#### [PROBLEM DESCRIPTION]
Below are records; please give the number of their lines that contain the string "objective", and only that number.
-------- MATERIAL PROVIDED --------
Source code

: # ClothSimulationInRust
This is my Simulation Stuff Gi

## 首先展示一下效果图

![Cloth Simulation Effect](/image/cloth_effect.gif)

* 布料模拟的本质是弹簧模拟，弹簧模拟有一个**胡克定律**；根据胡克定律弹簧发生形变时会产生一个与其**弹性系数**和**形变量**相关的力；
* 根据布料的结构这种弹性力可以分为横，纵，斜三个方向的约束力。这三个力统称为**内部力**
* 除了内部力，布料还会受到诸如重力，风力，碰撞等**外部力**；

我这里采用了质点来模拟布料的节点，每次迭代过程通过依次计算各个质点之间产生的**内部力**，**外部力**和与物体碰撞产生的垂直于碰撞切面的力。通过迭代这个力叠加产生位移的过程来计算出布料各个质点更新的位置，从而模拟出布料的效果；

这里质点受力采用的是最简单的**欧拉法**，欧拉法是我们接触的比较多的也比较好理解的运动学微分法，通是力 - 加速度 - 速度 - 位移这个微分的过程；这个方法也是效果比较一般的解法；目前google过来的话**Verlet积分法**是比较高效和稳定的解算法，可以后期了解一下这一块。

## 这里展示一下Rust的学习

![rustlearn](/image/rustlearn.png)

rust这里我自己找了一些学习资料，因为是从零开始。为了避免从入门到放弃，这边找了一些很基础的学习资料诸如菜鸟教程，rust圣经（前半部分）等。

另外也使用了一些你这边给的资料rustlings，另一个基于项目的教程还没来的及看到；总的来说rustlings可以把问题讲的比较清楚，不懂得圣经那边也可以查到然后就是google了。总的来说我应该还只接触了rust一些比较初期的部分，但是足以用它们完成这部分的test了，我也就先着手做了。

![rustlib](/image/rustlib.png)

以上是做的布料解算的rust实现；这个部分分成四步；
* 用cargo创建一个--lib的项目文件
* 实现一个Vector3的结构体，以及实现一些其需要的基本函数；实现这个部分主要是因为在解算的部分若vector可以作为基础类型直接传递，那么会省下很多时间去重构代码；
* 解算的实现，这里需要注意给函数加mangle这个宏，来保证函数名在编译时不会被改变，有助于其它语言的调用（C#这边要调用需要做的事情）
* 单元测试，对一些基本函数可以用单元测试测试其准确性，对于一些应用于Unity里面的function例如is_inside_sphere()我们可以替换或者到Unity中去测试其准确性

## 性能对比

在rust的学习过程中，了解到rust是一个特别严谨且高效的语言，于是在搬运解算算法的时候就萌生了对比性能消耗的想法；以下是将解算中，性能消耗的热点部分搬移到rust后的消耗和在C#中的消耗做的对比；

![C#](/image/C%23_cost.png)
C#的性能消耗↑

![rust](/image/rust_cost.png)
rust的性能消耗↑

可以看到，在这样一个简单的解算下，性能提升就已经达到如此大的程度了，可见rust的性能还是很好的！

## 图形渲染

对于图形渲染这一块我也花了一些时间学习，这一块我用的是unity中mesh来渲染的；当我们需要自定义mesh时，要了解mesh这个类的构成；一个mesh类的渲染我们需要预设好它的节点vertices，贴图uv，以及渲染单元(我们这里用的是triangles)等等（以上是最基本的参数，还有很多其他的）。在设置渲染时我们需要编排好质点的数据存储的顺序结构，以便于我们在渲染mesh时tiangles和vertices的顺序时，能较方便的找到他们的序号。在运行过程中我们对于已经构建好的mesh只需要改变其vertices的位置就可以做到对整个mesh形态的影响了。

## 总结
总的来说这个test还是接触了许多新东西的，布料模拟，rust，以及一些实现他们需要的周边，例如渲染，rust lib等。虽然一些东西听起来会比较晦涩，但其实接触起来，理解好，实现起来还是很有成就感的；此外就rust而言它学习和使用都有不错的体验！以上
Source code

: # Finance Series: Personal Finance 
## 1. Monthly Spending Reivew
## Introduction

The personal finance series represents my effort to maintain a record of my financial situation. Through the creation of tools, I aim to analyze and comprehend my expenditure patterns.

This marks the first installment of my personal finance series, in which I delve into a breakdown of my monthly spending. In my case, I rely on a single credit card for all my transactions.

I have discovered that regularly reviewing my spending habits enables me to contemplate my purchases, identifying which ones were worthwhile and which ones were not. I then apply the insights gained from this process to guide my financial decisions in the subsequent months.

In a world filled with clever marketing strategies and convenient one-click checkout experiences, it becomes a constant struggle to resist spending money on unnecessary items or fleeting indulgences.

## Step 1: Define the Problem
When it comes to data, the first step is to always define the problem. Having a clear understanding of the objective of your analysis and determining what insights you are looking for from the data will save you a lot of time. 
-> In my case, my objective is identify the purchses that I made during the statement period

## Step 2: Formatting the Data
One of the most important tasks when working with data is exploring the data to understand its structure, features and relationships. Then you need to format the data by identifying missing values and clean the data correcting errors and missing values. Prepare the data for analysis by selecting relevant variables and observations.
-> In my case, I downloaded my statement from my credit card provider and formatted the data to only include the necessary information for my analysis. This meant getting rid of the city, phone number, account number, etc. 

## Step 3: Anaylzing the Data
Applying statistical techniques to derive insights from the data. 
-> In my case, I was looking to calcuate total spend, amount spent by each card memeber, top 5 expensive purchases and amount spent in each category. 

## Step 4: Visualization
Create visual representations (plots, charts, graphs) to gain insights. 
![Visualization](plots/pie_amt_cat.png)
--------
#### [RESPONSE TO THIS TASK]
2